Objectives: The goal of this study was to determine the prevalence of "malignant" mutations in hypertrophic cardiomyopathy (HCM).
Background: Previous genotype-phenotype studies have implicated four mutations (R403Q, R453C, G716R and R719W) as highly malignant defects in the beta-myosin heavy chain (MYH7). In the cardiac troponin T gene (TNNT2), a specific mutation (R92W) has been associated with high risk of sudden death. Routine clinical screening for these malignant mutations has been suggested to identify high-risk individuals.

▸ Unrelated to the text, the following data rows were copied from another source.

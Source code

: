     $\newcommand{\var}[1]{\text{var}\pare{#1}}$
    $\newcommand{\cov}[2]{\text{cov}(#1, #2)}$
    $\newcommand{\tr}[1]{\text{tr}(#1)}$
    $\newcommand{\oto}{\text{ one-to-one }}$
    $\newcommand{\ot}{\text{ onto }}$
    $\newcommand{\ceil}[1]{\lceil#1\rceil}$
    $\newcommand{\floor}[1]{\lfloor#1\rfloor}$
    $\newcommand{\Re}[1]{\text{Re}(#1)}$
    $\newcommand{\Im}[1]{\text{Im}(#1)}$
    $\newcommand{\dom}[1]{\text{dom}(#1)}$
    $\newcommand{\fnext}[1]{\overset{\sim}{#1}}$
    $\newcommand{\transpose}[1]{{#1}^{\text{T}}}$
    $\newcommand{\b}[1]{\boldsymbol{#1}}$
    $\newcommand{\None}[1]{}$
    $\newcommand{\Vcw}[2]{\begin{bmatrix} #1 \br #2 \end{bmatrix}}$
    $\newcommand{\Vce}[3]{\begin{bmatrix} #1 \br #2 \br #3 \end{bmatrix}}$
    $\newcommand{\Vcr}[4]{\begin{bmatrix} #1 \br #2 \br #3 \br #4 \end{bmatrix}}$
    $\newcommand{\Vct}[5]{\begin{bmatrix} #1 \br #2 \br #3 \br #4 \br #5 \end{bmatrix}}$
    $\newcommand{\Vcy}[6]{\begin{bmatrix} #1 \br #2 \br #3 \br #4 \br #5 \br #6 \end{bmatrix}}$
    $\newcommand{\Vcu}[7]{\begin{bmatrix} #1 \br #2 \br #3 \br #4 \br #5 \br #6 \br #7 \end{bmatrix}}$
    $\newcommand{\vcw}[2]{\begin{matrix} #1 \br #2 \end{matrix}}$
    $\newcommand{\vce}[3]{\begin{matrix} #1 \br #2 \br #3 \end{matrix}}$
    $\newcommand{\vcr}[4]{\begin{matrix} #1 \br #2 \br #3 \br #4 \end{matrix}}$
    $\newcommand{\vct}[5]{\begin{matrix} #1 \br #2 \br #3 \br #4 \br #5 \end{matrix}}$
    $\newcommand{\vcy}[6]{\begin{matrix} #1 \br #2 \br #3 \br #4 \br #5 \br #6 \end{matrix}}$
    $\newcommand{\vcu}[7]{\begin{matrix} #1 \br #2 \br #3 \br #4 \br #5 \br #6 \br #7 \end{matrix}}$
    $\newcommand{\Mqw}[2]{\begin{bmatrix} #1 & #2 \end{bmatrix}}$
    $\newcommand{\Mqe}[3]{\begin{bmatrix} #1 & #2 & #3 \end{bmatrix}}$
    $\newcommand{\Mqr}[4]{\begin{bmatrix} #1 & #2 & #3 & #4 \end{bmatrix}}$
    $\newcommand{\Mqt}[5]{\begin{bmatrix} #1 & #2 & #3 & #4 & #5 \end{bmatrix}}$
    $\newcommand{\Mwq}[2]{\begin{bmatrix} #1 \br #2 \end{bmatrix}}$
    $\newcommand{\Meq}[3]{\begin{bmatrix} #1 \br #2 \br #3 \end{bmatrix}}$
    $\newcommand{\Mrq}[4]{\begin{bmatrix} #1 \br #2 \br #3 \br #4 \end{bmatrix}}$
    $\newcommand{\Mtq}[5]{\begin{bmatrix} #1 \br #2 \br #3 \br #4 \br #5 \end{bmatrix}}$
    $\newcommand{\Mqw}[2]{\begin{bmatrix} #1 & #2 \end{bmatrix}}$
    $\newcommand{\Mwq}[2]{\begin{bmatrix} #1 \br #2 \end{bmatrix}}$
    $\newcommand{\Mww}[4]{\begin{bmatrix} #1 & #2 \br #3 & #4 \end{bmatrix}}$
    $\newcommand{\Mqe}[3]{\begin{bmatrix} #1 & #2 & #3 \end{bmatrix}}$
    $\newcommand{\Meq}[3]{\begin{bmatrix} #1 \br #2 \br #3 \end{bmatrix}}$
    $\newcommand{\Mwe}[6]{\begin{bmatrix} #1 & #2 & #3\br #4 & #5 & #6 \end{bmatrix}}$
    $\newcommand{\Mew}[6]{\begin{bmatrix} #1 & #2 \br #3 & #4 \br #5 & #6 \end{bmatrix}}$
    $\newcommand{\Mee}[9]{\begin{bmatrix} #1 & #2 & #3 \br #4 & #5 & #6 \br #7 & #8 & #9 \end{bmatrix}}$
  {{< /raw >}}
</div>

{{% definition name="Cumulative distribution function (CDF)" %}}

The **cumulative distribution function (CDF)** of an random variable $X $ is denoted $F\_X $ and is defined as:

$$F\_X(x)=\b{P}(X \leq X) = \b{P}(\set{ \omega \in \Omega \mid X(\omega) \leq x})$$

Methods: We screened 293 unrelated individuals with HCM seen at the Mayo Clinic in Rochester, Minnesota, between April 1997 and October 2000. Deoxyribonucleic acid (DNA) was obtained after informed consent; amplification of MYH7 exons 13 (R403Q), 14 (R453C) and 19 (G716R and R719W), and TNNT2 exon 9 (R92W) was performed by polymerase chain reaction. The mutations were detected using denaturing high-performance liquid chromatography and automated DNA sequencing.

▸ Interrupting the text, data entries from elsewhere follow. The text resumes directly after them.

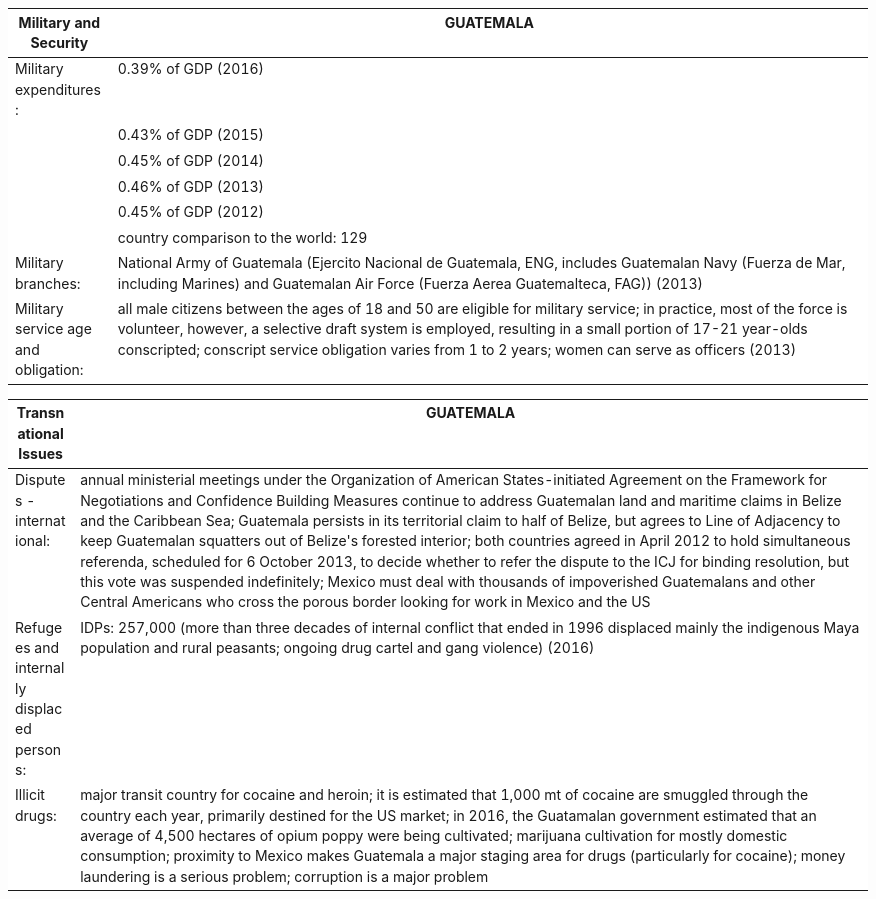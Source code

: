 | Military and Security | GUATEMALA |
| --- | --- |
| Military expenditures: | 0.39% of GDP (2016) |
| | 0.43% of GDP (2015) |
| | 0.45% of GDP (2014) |
| | 0.46% of GDP (2013) |
| | 0.45% of GDP (2012) |
| | country comparison to the world: 129 |
| Military branches: | National Army of Guatemala (Ejercito Nacional de Guatemala, ENG, includes Guatemalan Navy (Fuerza de Mar, including Marines) and Guatemalan Air Force (Fuerza Aerea Guatemalteca, FAG)) (2013) |
| Military service age and obligation: | all male citizens between the ages of 18 and 50 are eligible for military service; in practice, most of the force is volunteer, however, a selective draft system is employed, resulting in a small portion of 17-21 year-olds conscripted; conscript service obligation varies from 1 to 2 years; women can serve as officers (2013) |

| Transnational Issues | GUATEMALA |
| --- | --- |
| Disputes - international: | annual ministerial meetings under the Organization of American States-initiated Agreement on the Framework for Negotiations and Confidence Building Measures continue to address Guatemalan land and maritime claims in Belize and the Caribbean Sea; Guatemala persists in its territorial claim to half of Belize, but agrees to Line of Adjacency to keep Guatemalan squatters out of Belize's forested interior; both countries agreed in April 2012 to hold simultaneous referenda, scheduled for 6 October 2013, to decide whether to refer the dispute to the ICJ for binding resolution, but this vote was suspended indefinitely; Mexico must deal with thousands of impoverished Guatemalans and other Central Americans who cross the porous border looking for work in Mexico and the US |
| Refugees and internally displaced persons: | IDPs: 257,000 (more than three decades of internal conflict that ended in 1996 displaced mainly the indigenous Maya population and rural peasants; ongoing drug cartel and gang violence) (2016) |
| Illicit drugs: | major transit country for cocaine and heroin; it is estimated that 1,000 mt of cocaine are smuggled through the country each year, primarily destined for the US market; in 2016, the Guatamalan government estimated that an average of 4,500 hectares of opium poppy were being cultivated; marijuana cultivation for mostly domestic consumption; proximity to Mexico makes Guatemala a major staging area for drugs (particularly for cocaine); money laundering is a serious problem; corruption is a major problem |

Results: The mean age at diagnosis was 42 years with 53 patients diagnosed before age 25. The mean maximal left ventricular wall thickness was 21 mm. Nearly one-third of cases were familial and one-fourth had a family history of sudden cardiac death. Only 3 of the 293 patients possessed one of the five "malignant" mutations, and all 3 patients were <25 years of age at presentation (p < 0.006).
Conclusions: This finding underscores the profound genetic heterogeneity in HCM. Only 1% of unrelated individuals seen at a tertiary referral center for HCM possessed one of the five "malignant" mutations that were examined. Routine clinical testing for these specific mutations is of low yield.